Vom Husky gibt es für Lutz Gentsch (56) ganz viel Liebe.  © Uwe Meinhold

Mitte der 90er-Jahre war Lutz Gentsch (56) mit seiner Frau Heike Müller (54) in Ungarn campen. Auf einem Platz am Balaton sahen sie schlecht gehaltene, billig angebotene Hundewelpen.

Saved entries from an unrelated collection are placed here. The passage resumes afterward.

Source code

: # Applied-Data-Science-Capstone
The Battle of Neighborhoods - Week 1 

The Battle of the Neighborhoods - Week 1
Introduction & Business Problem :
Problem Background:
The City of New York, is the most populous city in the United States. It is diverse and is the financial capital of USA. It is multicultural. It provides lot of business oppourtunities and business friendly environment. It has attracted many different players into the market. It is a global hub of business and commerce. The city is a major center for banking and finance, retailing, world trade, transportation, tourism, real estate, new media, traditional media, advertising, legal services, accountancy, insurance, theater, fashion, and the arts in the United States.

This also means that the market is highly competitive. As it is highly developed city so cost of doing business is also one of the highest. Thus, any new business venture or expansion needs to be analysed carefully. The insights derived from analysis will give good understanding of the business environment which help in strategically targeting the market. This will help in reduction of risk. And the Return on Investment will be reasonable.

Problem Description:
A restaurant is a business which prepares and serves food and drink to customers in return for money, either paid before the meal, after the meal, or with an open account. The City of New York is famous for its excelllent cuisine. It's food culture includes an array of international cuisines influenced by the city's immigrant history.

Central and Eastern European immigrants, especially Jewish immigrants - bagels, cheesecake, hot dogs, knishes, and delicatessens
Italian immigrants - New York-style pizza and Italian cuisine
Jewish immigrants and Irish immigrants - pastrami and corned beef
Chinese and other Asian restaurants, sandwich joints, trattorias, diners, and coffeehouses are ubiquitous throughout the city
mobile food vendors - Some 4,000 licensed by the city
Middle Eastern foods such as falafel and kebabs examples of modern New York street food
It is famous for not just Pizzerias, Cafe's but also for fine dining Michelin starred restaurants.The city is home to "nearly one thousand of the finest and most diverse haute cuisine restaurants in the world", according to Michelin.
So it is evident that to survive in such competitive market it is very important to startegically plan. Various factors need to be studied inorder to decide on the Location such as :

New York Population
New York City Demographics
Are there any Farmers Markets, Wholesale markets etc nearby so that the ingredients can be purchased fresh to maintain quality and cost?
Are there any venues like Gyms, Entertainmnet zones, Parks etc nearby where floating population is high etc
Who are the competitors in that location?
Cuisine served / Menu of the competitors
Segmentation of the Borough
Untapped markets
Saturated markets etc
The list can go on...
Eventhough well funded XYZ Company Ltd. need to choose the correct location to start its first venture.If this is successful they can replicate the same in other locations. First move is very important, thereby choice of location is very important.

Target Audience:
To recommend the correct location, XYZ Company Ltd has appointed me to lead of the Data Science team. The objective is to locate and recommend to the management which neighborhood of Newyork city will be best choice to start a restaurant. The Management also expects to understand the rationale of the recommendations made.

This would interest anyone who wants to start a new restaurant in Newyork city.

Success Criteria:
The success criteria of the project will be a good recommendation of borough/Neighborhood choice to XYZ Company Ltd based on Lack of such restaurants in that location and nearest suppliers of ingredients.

"Das hat uns total erschüttert. Tierschutz hat damals dort niemanden interessiert", erzählt er. Einer der Welpen: ein Husky, gerade einmal acht oder neun Wochen alt. "Der sollte da einfach raus. Also haben wir ihn mitgenommen, aufgepäppelt - und konnten ihn dann nicht mehr abgeben."

Aus dem einen Hund wurden schnell mehr. "Ein Husky ist ein Arbeitshund und ein Rudeltier. Einer allein geht gar nicht", sagt Gentsch. Ein halbes Jahr später kam die zweite Hündin aus dem Tierheim dazu.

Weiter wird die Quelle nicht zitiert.